Definirse a una misma en una entrevista de trabajo, o en una sesión de terapia en grupo, me evoca a la época en la que me confesaba semanalmente. De pequeña fui a un colegio de monjas donde se nos “aconsejaba” pasar por el confesionario antes de la misa obligatoria, que por aquel entonces se celebraba los miércoles. Así, todos los miércoles, entre los 11 y 13 años, admití que había dicho alguna mentira a mis padres, pegado a mi hermano y blasfemado. Más de la mitad de las veces no era cierto, o sí, pero me acostumbré a esos lugares comunes, que declamaba cambiándoles el orden por aquello de ser innovadora. Lo mismo sucede en las entrevistas de trabajo, o en las reuniones terapéuticas, y siempre acabamos presentándonos igual: entusiastas, con capacidad para trabajar en equipo y demasiado perfeccionistas. Es difícil, muy difícil, saber cómo y quiénes somos.

Los estados de WhatsApp dan una pista sobre si somos parcos (“Disponible”), profundos (“Sólo sé que no sé nada”), emprendedores (web y teléfono del negocio), con buena autoestima (“Me quiero y quiero todo lo que hago”), nacionalistas (banderitas), animalistas (perritos y gatitos) o si estamos sobrellevando un desamor (“Estos ojos ya no lloran más por ti”).
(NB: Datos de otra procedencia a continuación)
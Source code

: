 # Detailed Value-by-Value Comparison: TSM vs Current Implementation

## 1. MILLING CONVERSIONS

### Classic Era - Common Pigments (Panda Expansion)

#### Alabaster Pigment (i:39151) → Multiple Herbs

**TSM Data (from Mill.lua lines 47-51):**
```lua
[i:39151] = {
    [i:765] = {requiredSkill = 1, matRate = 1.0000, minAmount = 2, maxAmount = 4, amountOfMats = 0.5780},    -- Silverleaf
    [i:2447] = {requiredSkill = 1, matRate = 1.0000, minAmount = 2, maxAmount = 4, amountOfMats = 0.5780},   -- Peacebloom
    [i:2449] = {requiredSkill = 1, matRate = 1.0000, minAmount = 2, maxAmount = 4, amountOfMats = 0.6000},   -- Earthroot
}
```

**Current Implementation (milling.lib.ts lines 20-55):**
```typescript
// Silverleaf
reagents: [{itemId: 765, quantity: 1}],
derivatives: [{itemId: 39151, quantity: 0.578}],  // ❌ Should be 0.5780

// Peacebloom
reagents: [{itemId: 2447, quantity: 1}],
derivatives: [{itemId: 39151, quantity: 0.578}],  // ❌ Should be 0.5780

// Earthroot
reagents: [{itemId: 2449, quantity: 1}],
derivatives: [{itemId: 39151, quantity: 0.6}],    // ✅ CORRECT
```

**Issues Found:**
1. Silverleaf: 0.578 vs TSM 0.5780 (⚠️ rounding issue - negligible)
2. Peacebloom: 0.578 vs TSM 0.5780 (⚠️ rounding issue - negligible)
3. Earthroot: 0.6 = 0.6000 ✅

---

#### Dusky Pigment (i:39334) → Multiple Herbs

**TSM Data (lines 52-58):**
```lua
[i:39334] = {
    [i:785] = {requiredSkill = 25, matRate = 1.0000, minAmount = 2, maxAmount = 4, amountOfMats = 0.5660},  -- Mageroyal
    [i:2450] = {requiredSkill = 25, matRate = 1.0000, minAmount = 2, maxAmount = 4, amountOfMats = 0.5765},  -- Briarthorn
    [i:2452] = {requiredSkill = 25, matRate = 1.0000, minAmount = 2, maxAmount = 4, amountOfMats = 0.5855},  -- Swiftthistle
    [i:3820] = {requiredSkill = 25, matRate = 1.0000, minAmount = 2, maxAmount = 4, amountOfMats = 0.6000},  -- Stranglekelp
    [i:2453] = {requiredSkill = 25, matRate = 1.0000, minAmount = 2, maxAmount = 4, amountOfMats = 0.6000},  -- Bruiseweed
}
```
La descripción que hacemos en nuestras redes sociales ahonda en nuestras intenciones: “Soy abogada y, sobre todo, madre”, “Soy mediterráneo y fluyo” o “Soy médico y hago maratones”. A veces, esas definiciones son más entretenidas que los contenidos que se comparten, pero eso es otro cantar. ¿Quiénes somos, realmente? Algunas llevamos toda la vida haciéndonos esa pregunta y la respuesta es que no somos algo estático. O eso creo.
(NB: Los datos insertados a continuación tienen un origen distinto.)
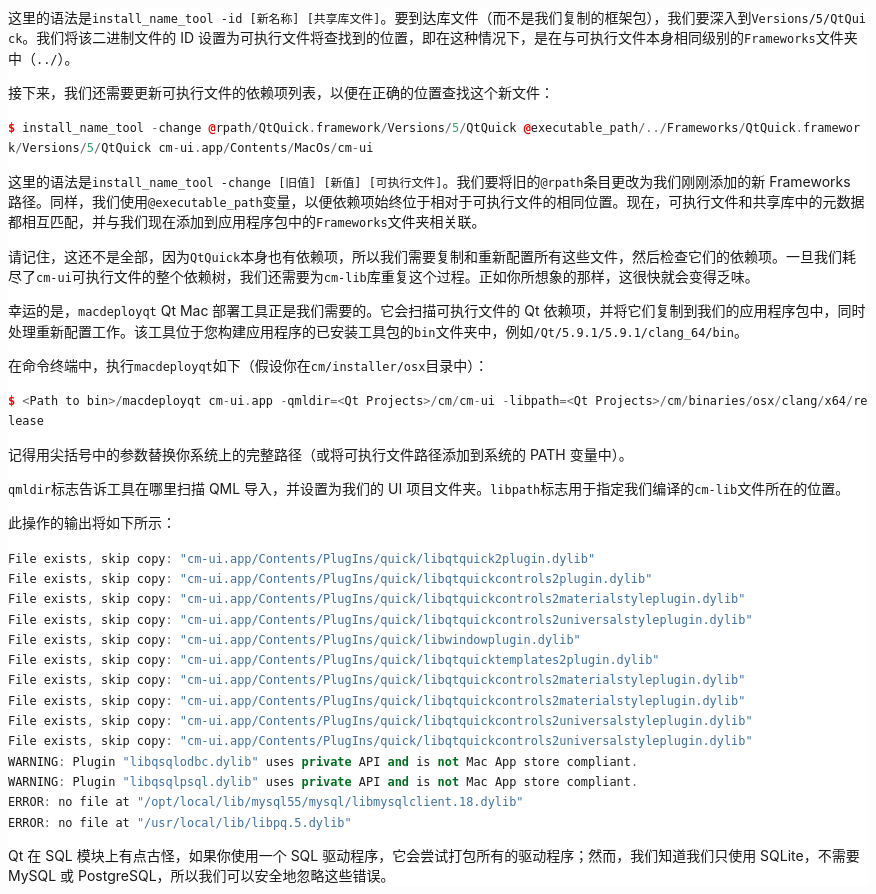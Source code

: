 这里的语法是`install_name_tool -id [新名称] [共享库文件]`。要到达库文件（而不是我们复制的框架包），我们要深入到`Versions/5/QtQuick`。我们将该二进制文件的 ID 设置为可执行文件将查找到的位置，即在这种情况下，是在与可执行文件本身相同级别的`Frameworks`文件夹中（`../`）。

接下来，我们还需要更新可执行文件的依赖项列表，以便在正确的位置查找这个新文件：

```cpp
$ install_name_tool -change @rpath/QtQuick.framework/Versions/5/QtQuick @executable_path/../Frameworks/QtQuick.framework/Versions/5/QtQuick cm-ui.app/Contents/MacOs/cm-ui
```

这里的语法是`install_name_tool -change [旧值] [新值] [可执行文件]`。我们要将旧的`@rpath`条目更改为我们刚刚添加的新 Frameworks 路径。同样，我们使用`@executable_path`变量，以便依赖项始终位于相对于可执行文件的相同位置。现在，可执行文件和共享库中的元数据都相互匹配，并与我们现在添加到应用程序包中的`Frameworks`文件夹相关联。

请记住，这还不是全部，因为`QtQuick`本身也有依赖项，所以我们需要复制和重新配置所有这些文件，然后检查它们的依赖项。一旦我们耗尽了`cm-ui`可执行文件的整个依赖树，我们还需要为`cm-lib`库重复这个过程。正如你所想象的那样，这很快就会变得乏味。

幸运的是，`macdeployqt` Qt Mac 部署工具正是我们需要的。它会扫描可执行文件的 Qt 依赖项，并将它们复制到我们的应用程序包中，同时处理重新配置工作。该工具位于您构建应用程序的已安装工具包的`bin`文件夹中，例如`/Qt/5.9.1/5.9.1/clang_64/bin`。

在命令终端中，执行`macdeployqt`如下（假设你在`cm/installer/osx`目录中）：

```cpp
$ <Path to bin>/macdeployqt cm-ui.app -qmldir=<Qt Projects>/cm/cm-ui -libpath=<Qt Projects>/cm/binaries/osx/clang/x64/release
```

记得用尖括号中的参数替换你系统上的完整路径（或将可执行文件路径添加到系统的 PATH 变量中）。

`qmldir`标志告诉工具在哪里扫描 QML 导入，并设置为我们的 UI 项目文件夹。`libpath`标志用于指定我们编译的`cm-lib`文件所在的位置。

此操作的输出将如下所示：

```cpp
File exists, skip copy: "cm-ui.app/Contents/PlugIns/quick/libqtquick2plugin.dylib"
File exists, skip copy: "cm-ui.app/Contents/PlugIns/quick/libqtquickcontrols2plugin.dylib"
File exists, skip copy: "cm-ui.app/Contents/PlugIns/quick/libqtquickcontrols2materialstyleplugin.dylib"
File exists, skip copy: "cm-ui.app/Contents/PlugIns/quick/libqtquickcontrols2universalstyleplugin.dylib"
File exists, skip copy: "cm-ui.app/Contents/PlugIns/quick/libwindowplugin.dylib"
File exists, skip copy: "cm-ui.app/Contents/PlugIns/quick/libqtquicktemplates2plugin.dylib"
File exists, skip copy: "cm-ui.app/Contents/PlugIns/quick/libqtquickcontrols2materialstyleplugin.dylib"
File exists, skip copy: "cm-ui.app/Contents/PlugIns/quick/libqtquickcontrols2materialstyleplugin.dylib"
File exists, skip copy: "cm-ui.app/Contents/PlugIns/quick/libqtquickcontrols2universalstyleplugin.dylib"
File exists, skip copy: "cm-ui.app/Contents/PlugIns/quick/libqtquickcontrols2universalstyleplugin.dylib"
WARNING: Plugin "libqsqlodbc.dylib" uses private API and is not Mac App store compliant.
WARNING: Plugin "libqsqlpsql.dylib" uses private API and is not Mac App store compliant.
ERROR: no file at "/opt/local/lib/mysql55/mysql/libmysqlclient.18.dylib"
ERROR: no file at "/usr/local/lib/libpq.5.dylib"
```

Qt 在 SQL 模块上有点古怪，如果你使用一个 SQL 驱动程序，它会尝试打包所有的驱动程序；然而，我们知道我们只使用 SQLite，不需要 MySQL 或 PostgreSQL，所以我们可以安全地忽略这些错误。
Pienso que somos, en parte, los libros que hemos leído. Y las películas que hemos visto. A veces somos el protagonista de Cinema Paradiso, que espera meses debajo de la ventana de la chica de quien está enamorado, para demostrarle que lo suyo va en serio. Otras veces somos Gene Hackman, en Arde Mississippi, o Alan Ladd, en Raíces profundas, intentando defendernos y defender al mundo de las injusticias, aunque la mayoría del tiempo somos personajes de Woody Allen tratando de sobrevivir a nuestros demonios.

Somos nuestra capacidad para disfrutar haciendo determinadas cosas. Practicando deporte, hablando con nuestros hijos, tomando café por las mañanas o de sobremesa con amigos y somos, también, espacios y mobiliario. La mesa de mi cocina me representa. Paso horas trabajando, estudiando y comiendo sobre ella. También me representa el sofá donde duermo la siesta, leo y disfruto viendo películas. Mi abuelo era una butaca en el salón y a mi abuela la representaba un vestido verde con el que bajaba caminando a la playa. Somos muchas cosas o a lo mejor somos como mi hermana, la más sabia del mundo entero, que a mi pregunta de “¿Quién es?”, cuando toca el timbre de casa, simplemente responde: “Soy yo”. Ella es pura esencia. Más que suficiente.